> [Source records]:

**********

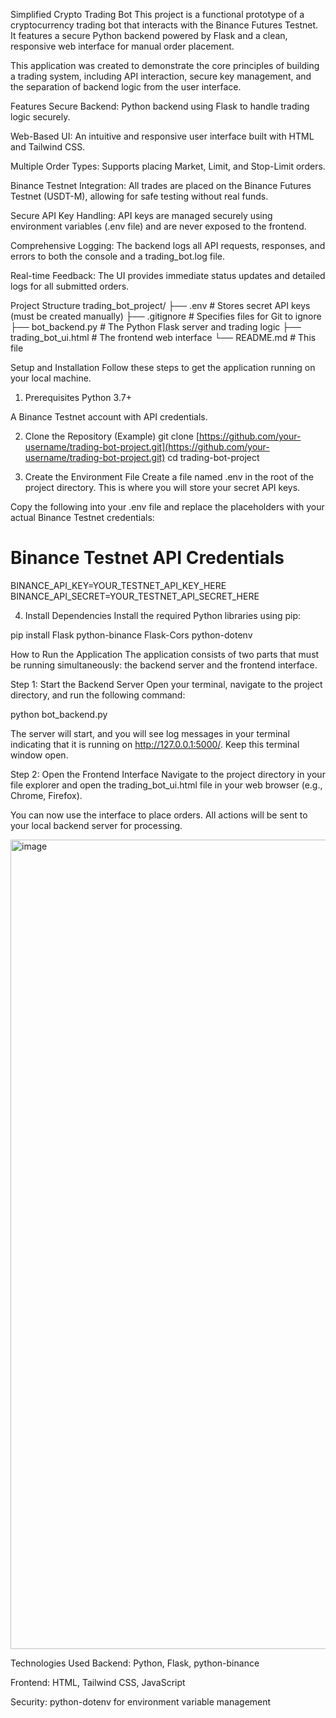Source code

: Simplified Crypto Trading Bot
This project is a functional prototype of a cryptocurrency trading bot that interacts with the Binance Futures Testnet. It features a secure Python backend powered by Flask and a clean, responsive web interface for manual order placement.

This application was created to demonstrate the core principles of building a trading system, including API interaction, secure key management, and the separation of backend logic from the user interface.

Features
Secure Backend: Python backend using Flask to handle trading logic securely.

Web-Based UI: An intuitive and responsive user interface built with HTML and Tailwind CSS.

Multiple Order Types: Supports placing Market, Limit, and Stop-Limit orders.

Binance Testnet Integration: All trades are placed on the Binance Futures Testnet (USDT-M), allowing for safe testing without real funds.

Secure API Key Handling: API keys are managed securely using environment variables (.env file) and are never exposed to the frontend.

Comprehensive Logging: The backend logs all API requests, responses, and errors to both the console and a trading_bot.log file.

Real-time Feedback: The UI provides immediate status updates and detailed logs for all submitted orders.

Project Structure
trading_bot_project/
├── .env                  # Stores secret API keys (must be created manually)
├── .gitignore            # Specifies files for Git to ignore
├── bot_backend.py        # The Python Flask server and trading logic
├── trading_bot_ui.html   # The frontend web interface
└── README.md             # This file

Setup and Installation
Follow these steps to get the application running on your local machine.

1. Prerequisites
Python 3.7+

A Binance Testnet account with API credentials.

2. Clone the Repository (Example)
git clone [https://github.com/your-username/trading-bot-project.git](https://github.com/your-username/trading-bot-project.git)
cd trading-bot-project

3. Create the Environment File
Create a file named .env in the root of the project directory. This is where you will store your secret API keys.

Copy the following into your .env file and replace the placeholders with your actual Binance Testnet credentials:

# Binance Testnet API Credentials
BINANCE_API_KEY=YOUR_TESTNET_API_KEY_HERE
BINANCE_API_SECRET=YOUR_TESTNET_API_SECRET_HERE

4. Install Dependencies
Install the required Python libraries using pip:

pip install Flask python-binance Flask-Cors python-dotenv

How to Run the Application
The application consists of two parts that must be running simultaneously: the backend server and the frontend interface.

Step 1: Start the Backend Server
Open your terminal, navigate to the project directory, and run the following command:

python bot_backend.py

The server will start, and you will see log messages in your terminal indicating that it is running on http://127.0.0.1:5000/. Keep this terminal window open.

Step 2: Open the Frontend Interface
Navigate to the project directory in your file explorer and open the trading_bot_ui.html file in your web browser (e.g., Chrome, Firefox).

You can now use the interface to place orders. All actions will be sent to your local backend server for processing.

<img width="2879" height="1295" alt="image" src="https://github.com/user-attachments/assets/e984afcb-e936-4f13-aec7-c0b272fe6262" />


Technologies Used
Backend: Python, Flask, python-binance

Frontend: HTML, Tailwind CSS, JavaScript

Security: python-dotenv for environment variable management
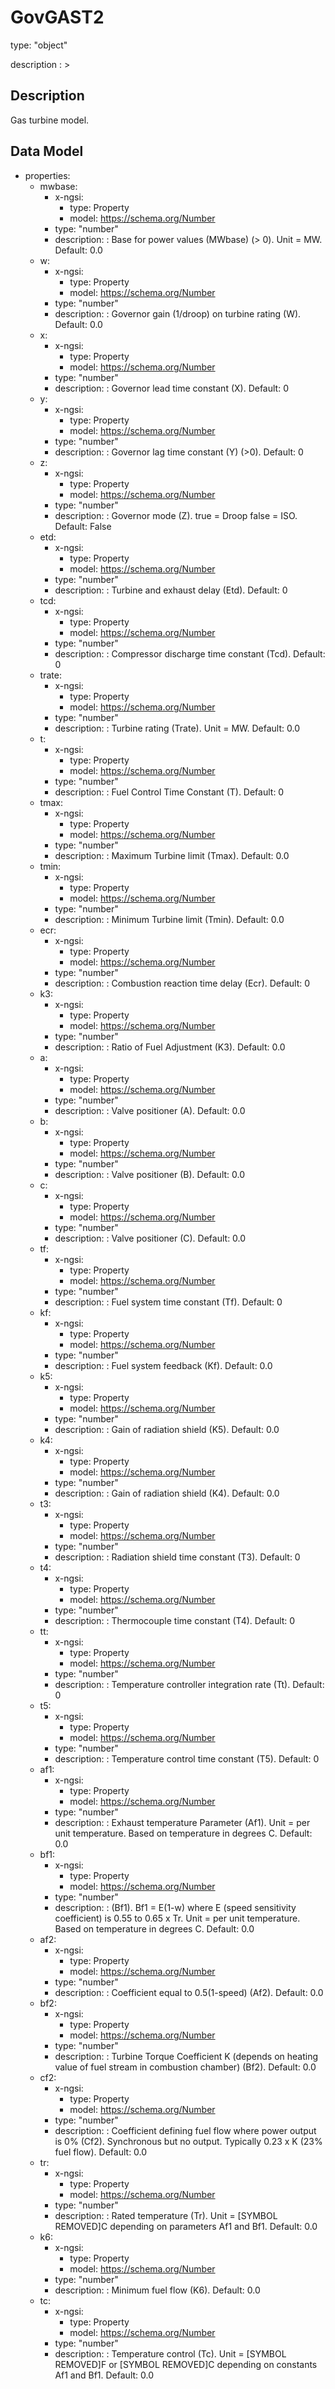 # GovGAST2
type: "object"
description : >
## Description
Gas turbine model.

## Data Model
  - properties:
    - mwbase:
      - x-ngsi:
        - type: Property
        - model: https://schema.org/Number
      - type: "number"
      - description: : Base for power values (MWbase) (> 0).  Unit = MW. Default: 0.0
    - w:
      - x-ngsi:
        - type: Property
        - model: https://schema.org/Number
      - type: "number"
      - description: : Governor gain (1/droop) on turbine rating (W). Default: 0.0
    - x:
      - x-ngsi:
        - type: Property
        - model: https://schema.org/Number
      - type: "number"
      - description: : Governor lead time constant (X). Default: 0
    - y:
      - x-ngsi:
        - type: Property
        - model: https://schema.org/Number
      - type: "number"
      - description: : Governor lag time constant (Y) (>0). Default: 0
    - z:
      - x-ngsi:
        - type: Property
        - model: https://schema.org/Number
      - type: "number"
      - description: : Governor mode (Z). true = Droop false = ISO. Default: False
    - etd:
      - x-ngsi:
        - type: Property
        - model: https://schema.org/Number
      - type: "number"
      - description: : Turbine and exhaust delay (Etd). Default: 0
    - tcd:
      - x-ngsi:
        - type: Property
        - model: https://schema.org/Number
      - type: "number"
      - description: : Compressor discharge time constant (Tcd). Default: 0
    - trate:
      - x-ngsi:
        - type: Property
        - model: https://schema.org/Number
      - type: "number"
      - description: : Turbine rating (Trate).  Unit = MW. Default: 0.0
    - t:
      - x-ngsi:
        - type: Property
        - model: https://schema.org/Number
      - type: "number"
      - description: : Fuel Control Time Constant (T). Default: 0
    - tmax:
      - x-ngsi:
        - type: Property
        - model: https://schema.org/Number
      - type: "number"
      - description: : Maximum Turbine limit (Tmax). Default: 0.0
    - tmin:
      - x-ngsi:
        - type: Property
        - model: https://schema.org/Number
      - type: "number"
      - description: : Minimum Turbine limit (Tmin). Default: 0.0
    - ecr:
      - x-ngsi:
        - type: Property
        - model: https://schema.org/Number
      - type: "number"
      - description: : Combustion reaction time delay (Ecr). Default: 0
    - k3:
      - x-ngsi:
        - type: Property
        - model: https://schema.org/Number
      - type: "number"
      - description: : Ratio of Fuel Adjustment (K3). Default: 0.0
    - a:
      - x-ngsi:
        - type: Property
        - model: https://schema.org/Number
      - type: "number"
      - description: : Valve positioner (A). Default: 0.0
    - b:
      - x-ngsi:
        - type: Property
        - model: https://schema.org/Number
      - type: "number"
      - description: : Valve positioner (B). Default: 0.0
    - c:
      - x-ngsi:
        - type: Property
        - model: https://schema.org/Number
      - type: "number"
      - description: : Valve positioner (C). Default: 0.0
    - tf:
      - x-ngsi:
        - type: Property
        - model: https://schema.org/Number
      - type: "number"
      - description: : Fuel system time constant (Tf). Default: 0
    - kf:
      - x-ngsi:
        - type: Property
        - model: https://schema.org/Number
      - type: "number"
      - description: : Fuel system feedback (Kf). Default: 0.0
    - k5:
      - x-ngsi:
        - type: Property
        - model: https://schema.org/Number
      - type: "number"
      - description: : Gain of radiation shield (K5). Default: 0.0
    - k4:
      - x-ngsi:
        - type: Property
        - model: https://schema.org/Number
      - type: "number"
      - description: : Gain of radiation shield (K4). Default: 0.0
    - t3:
      - x-ngsi:
        - type: Property
        - model: https://schema.org/Number
      - type: "number"
      - description: : Radiation shield time constant (T3). Default: 0
    - t4:
      - x-ngsi:
        - type: Property
        - model: https://schema.org/Number
      - type: "number"
      - description: : Thermocouple time constant (T4). Default: 0
    - tt:
      - x-ngsi:
        - type: Property
        - model: https://schema.org/Number
      - type: "number"
      - description: : Temperature controller integration rate (Tt). Default: 0
    - t5:
      - x-ngsi:
        - type: Property
        - model: https://schema.org/Number
      - type: "number"
      - description: : Temperature control time constant (T5). Default: 0
    - af1:
      - x-ngsi:
        - type: Property
        - model: https://schema.org/Number
      - type: "number"
      - description: : Exhaust temperature Parameter (Af1).  Unit = per unit temperature.  Based on temperature in degrees C. Default: 0.0
    - bf1:
      - x-ngsi:
        - type: Property
        - model: https://schema.org/Number
      - type: "number"
      - description: : (Bf1).  Bf1 = E(1-w) where E (speed sensitivity coefficient) is 0.55 to 0.65 x Tr.  Unit = per unit temperature.  Based on temperature in degrees C. Default: 0.0
    - af2:
      - x-ngsi:
        - type: Property
        - model: https://schema.org/Number
      - type: "number"
      - description: : Coefficient equal to 0.5(1-speed) (Af2). Default: 0.0
    - bf2:
      - x-ngsi:
        - type: Property
        - model: https://schema.org/Number
      - type: "number"
      - description: : Turbine Torque Coefficient K (depends on heating value of fuel stream in combustion chamber) (Bf2). Default: 0.0
    - cf2:
      - x-ngsi:
        - type: Property
        - model: https://schema.org/Number
      - type: "number"
      - description: : Coefficient defining fuel flow where power output is 0% (Cf2).  Synchronous but no output.  Typically 0.23 x K (23% fuel flow). Default: 0.0
    - tr:
      - x-ngsi:
        - type: Property
        - model: https://schema.org/Number
      - type: "number"
      - description: : Rated temperature (Tr).  Unit = [SYMBOL REMOVED]C depending on parameters Af1 and Bf1. Default: 0.0
    - k6:
      - x-ngsi:
        - type: Property
        - model: https://schema.org/Number
      - type: "number"
      - description: : Minimum fuel flow (K6). Default: 0.0
    - tc:
      - x-ngsi:
        - type: Property
        - model: https://schema.org/Number
      - type: "number"
      - description: : Temperature control (Tc).  Unit = [SYMBOL REMOVED]F or [SYMBOL REMOVED]C depending on constants Af1 and Bf1. Default: 0.0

**********

> [Goal of the exercise]:
Starting at the first line of the data, set down each line exactly until you have copied the line with "2. Clone the Repository (Example)", but leave the pictures out.

> [Task solution]:
Source code

: Simplified Crypto Trading Bot
This project is a functional prototype of a cryptocurrency trading bot that interacts with the Binance Futures Testnet. It features a secure Python backend powered by Flask and a clean, responsive web interface for manual order placement.

This application was created to demonstrate the core principles of building a trading system, including API interaction, secure key management, and the separation of backend logic from the user interface.

Features
Secure Backend: Python backend using Flask to handle trading logic securely.

Web-Based UI: An intuitive and responsive user interface built with HTML and Tailwind CSS.

Multiple Order Types: Supports placing Market, Limit, and Stop-Limit orders.

Binance Testnet Integration: All trades are placed on the Binance Futures Testnet (USDT-M), allowing for safe testing without real funds.

Secure API Key Handling: API keys are managed securely using environment variables (.env file) and are never exposed to the frontend.

Comprehensive Logging: The backend logs all API requests, responses, and errors to both the console and a trading_bot.log file.

Real-time Feedback: The UI provides immediate status updates and detailed logs for all submitted orders.

Project Structure
trading_bot_project/
├── .env                  # Stores secret API keys (must be created manually)
├── .gitignore            # Specifies files for Git to ignore
├── bot_backend.py        # The Python Flask server and trading logic
├── trading_bot_ui.html   # The frontend web interface
└── README.md             # This file

Setup and Installation
Follow these steps to get the application running on your local machine.

1. Prerequisites
Python 3.7+

A Binance Testnet account with API credentials.

2. Clone the Repository (Example)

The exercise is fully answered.